Now, my heart is breaking because someone I love is considering ending their relationship because they’re an ill beneficiary and their partner wants that house and that child. They said to me, “I should set her free. Let her be with someone who can give her that.” They’re in a different situation to me – I could, if it happened, not work during pregnancy and early childhood. They, on the other hand, cannot be open about their relationship or move in together, because of WINZ’s relationship rules. (The same ones that render me without an income, the same ones the WEAG recommended overhauling, and the same ones numerous action groups around the country have been campaigning against for years).
Even if they could declare their relationship, she has reduced earning power because she’s a woman – even lower because she’s considering a child.
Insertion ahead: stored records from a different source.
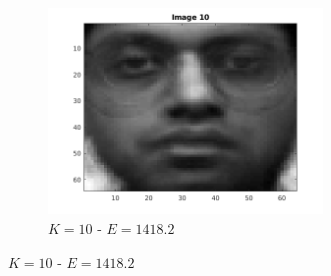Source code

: \documentclass[a4paper]{article}
\begin{document}
\begin{figure}[H]
\begin{subfigure}[c]{0.3\textwidth}
        \includegraphics[width=0.8\textwidth]{images/ex3_55_10.png}
        \caption{$K=10$ - $E = 1418.2$}
        \label{subfig:ex3_55_10}
    \end{subfigure}


\end{figure}
\end{document}
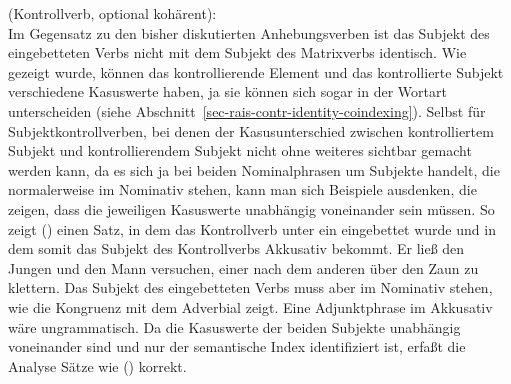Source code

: {\eas
\label{le-versuchen-incoh}%
 (Kontrollverb, optional kohärent):\\
\onems{
cat$|$comps  \sliste{ NP[\type{str}]\ind{1}  } $\oplus$ \ibox{2} $\oplus$ \sliste{ \textrm{V[}%
\begin{tabular}[t]{@{}l@{}}
                                   \type{inf}, \textsc{subj} \sliste{NP[\type{str}]\ind{1}},\\
                                   \textsc{comps}~\ibox{2} ]:\ibox{3}\\
                                   \end{tabular}
         }\\
cont \ms[versuchen]{
        agens       & \ibox{1}\\
        soa & \ibox{3}\\
       }\\
}%
\zs
Im Gegensatz zu den bisher diskutierten Anhebungsverben ist das Subjekt des eingebetteten Verbs
nicht mit dem Subjekt des Matrixverbs identisch. Wie gezeigt wurde, können das kontrollierende
Element und das kontrollierte Subjekt verschiedene Kasuswerte haben, ja sie können sich sogar
in der Wortart unterscheiden (siehe Abschnitt~\ref{sec-rais-contr-identity-coindexing}).
Selbst für Subjektkontrollverben, bei denen der Kasusunterschied zwischen kontrolliertem
Subjekt und kontrollierendem Subjekt nicht ohne weiteres sichtbar gemacht werden kann, da
es sich ja bei beiden Nominalphrasen um Subjekte handelt, die normalerweise im Nominativ
stehen, kann man sich Beispiele ausdenken, die zeigen, dass die jeweiligen Kasuswerte
unabhängig voneinander sein müssen. So zeigt () einen Satz, in dem das Kontrollverb
unter ein \aciv eingebettet wurde und in dem somit das Subjekt des Kontrollverbs Akkusativ bekommt.
%
%
\ea
Er ließ den Jungen und den Mann versuchen, einer nach dem anderen über den Zaun zu klettern.
\z
Das Subjekt des eingebetteten Verbs muss aber im Nominativ stehen, wie die Kongruenz mit dem Adverbial zeigt.
Eine Adjunktphrase im Akkusativ wäre ungrammatisch. Da die Kasuswerte der beiden Subjekte unabhängig voneinander sind
und nur der semantische Index identifiziert ist, erfaßt die Analyse Sätze wie () korrekt.

}
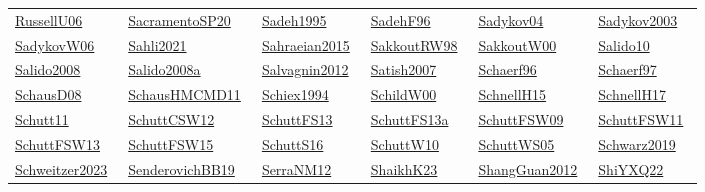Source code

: \begin{longtable}{*{6}{l}}
\href{../works/RussellU06.pdf}{RussellU06}~\cite{RussellU06} & \href{../works/SacramentoSP20.pdf}{SacramentoSP20}~\cite{SacramentoSP20} & \href{../}{Sadeh1995}~\cite{Sadeh1995} & \href{../works/SadehF96.pdf}{SadehF96}~\cite{SadehF96} & \href{../works/Sadykov04.pdf}{Sadykov04}~\cite{Sadykov04} & \href{../}{Sadykov2003}~\cite{Sadykov2003}\\ 
\href{../works/SadykovW06.pdf}{SadykovW06}~\cite{SadykovW06} & \href{../}{Sahli2021}~\cite{Sahli2021} & \href{../}{Sahraeian2015}~\cite{Sahraeian2015} & \href{../}{SakkoutRW98}~\cite{SakkoutRW98} & \href{../works/SakkoutW00.pdf}{SakkoutW00}~\cite{SakkoutW00} & \href{../works/Salido10.pdf}{Salido10}~\cite{Salido10}\\ 
\href{../}{Salido2008}~\cite{Salido2008} & \href{../}{Salido2008a}~\cite{Salido2008a} & \href{../}{Salvagnin2012}~\cite{Salvagnin2012} & \href{../}{Satish2007}~\cite{Satish2007} & \href{../}{Schaerf96}~\cite{Schaerf96} & \href{../works/Schaerf97.pdf}{Schaerf97}~\cite{Schaerf97}\\ 
\href{../works/SchausD08.pdf}{SchausD08}~\cite{SchausD08} & \href{../works/SchausHMCMD11.pdf}{SchausHMCMD11}~\cite{SchausHMCMD11} & \href{../}{Schiex1994}~\cite{Schiex1994} & \href{../works/SchildW00.pdf}{SchildW00}~\cite{SchildW00} & \href{../works/SchnellH15.pdf}{SchnellH15}~\cite{SchnellH15} & \href{../works/SchnellH17.pdf}{SchnellH17}~\cite{SchnellH17}\\ 
\href{../works/Schutt11.pdf}{Schutt11}~\cite{Schutt11} & \href{../works/SchuttCSW12.pdf}{SchuttCSW12}~\cite{SchuttCSW12} & \href{../works/SchuttFS13.pdf}{SchuttFS13}~\cite{SchuttFS13} & \href{../works/SchuttFS13a.pdf}{SchuttFS13a}~\cite{SchuttFS13a} & \href{../works/SchuttFSW09.pdf}{SchuttFSW09}~\cite{SchuttFSW09} & \href{../works/SchuttFSW11.pdf}{SchuttFSW11}~\cite{SchuttFSW11}\\ 
\href{../works/SchuttFSW13.pdf}{SchuttFSW13}~\cite{SchuttFSW13} & \href{../}{SchuttFSW15}~\cite{SchuttFSW15} & \href{../works/SchuttS16.pdf}{SchuttS16}~\cite{SchuttS16} & \href{../works/SchuttW10.pdf}{SchuttW10}~\cite{SchuttW10} & \href{../works/SchuttWS05.pdf}{SchuttWS05}~\cite{SchuttWS05} & \href{../}{Schwarz2019}~\cite{Schwarz2019}\\ 
\href{../}{Schweitzer2023}~\cite{Schweitzer2023} & \href{../works/SenderovichBB19.pdf}{SenderovichBB19}~\cite{SenderovichBB19} & \href{../works/SerraNM12.pdf}{SerraNM12}~\cite{SerraNM12} & \href{../works/ShaikhK23.pdf}{ShaikhK23}~\cite{ShaikhK23} & \href{../}{ShangGuan2012}~\cite{ShangGuan2012} & \href{../}{ShiYXQ22}~\cite{ShiYXQ22}\\ 

\end{longtable}
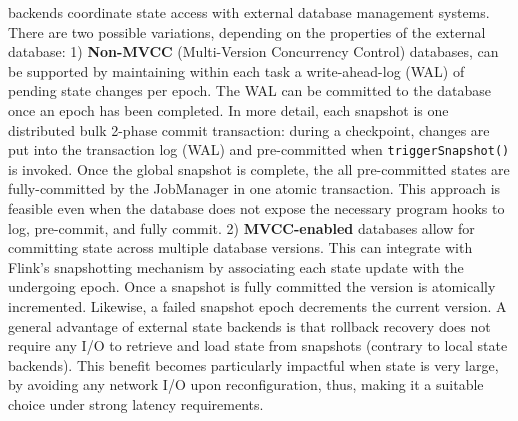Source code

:  backends coordinate state access with external database management systems. There are two possible variations, depending on the properties of the external database: 1) \textbf{Non-MVCC} (Multi-Version Concurrency Control) databases, can be supported by maintaining within each task a write-ahead-log (WAL) of pending state changes per epoch. The WAL can be committed to the database once an epoch has been completed. In more detail, each snapshot is one distributed bulk 2-phase commit transaction: during a checkpoint, changes are put into the transaction log (WAL) and pre-committed when \texttt{triggerSnapshot()} is invoked. Once the global snapshot is complete, the all pre-committed states are fully-committed by the JobManager in one atomic transaction. This approach is feasible even when the database does not expose the necessary program hooks to log, pre-commit, and fully commit.
 2) \textbf{MVCC-enabled} databases allow for committing state across multiple database versions. This can integrate with Flink's snapshotting mechanism by associating each state update with the undergoing epoch. Once a snapshot is fully committed the version is atomically incremented. Likewise, a failed snapshot epoch decrements the current version. A general advantage of external state backends is that rollback recovery does not require any I/O to retrieve and load state from snapshots (contrary to local state backends). This benefit becomes particularly impactful when state is very large, by avoiding any network I/O upon reconfiguration, thus, making it a suitable choice under strong latency requirements.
She would need to work almost the entire pregnancy, and return after birth as soon as possible.
Which brings me back to my original point. Not raising welfare levels, and changing rules that place people in dire and heartbreaking circumstances, is eugenics. People with wealth will have the house and the children and that generational wealth will pass down. People in poverty don’t have the same freedom – the same rights. And people in poverty are usually marginalised minority groups.
I can only hope that the backlash against Labour – which rightly began with the cannabis control referendum – will push them into action. Any movement at this point is better than more broken promises.
Those make them no better than their supposed opponents.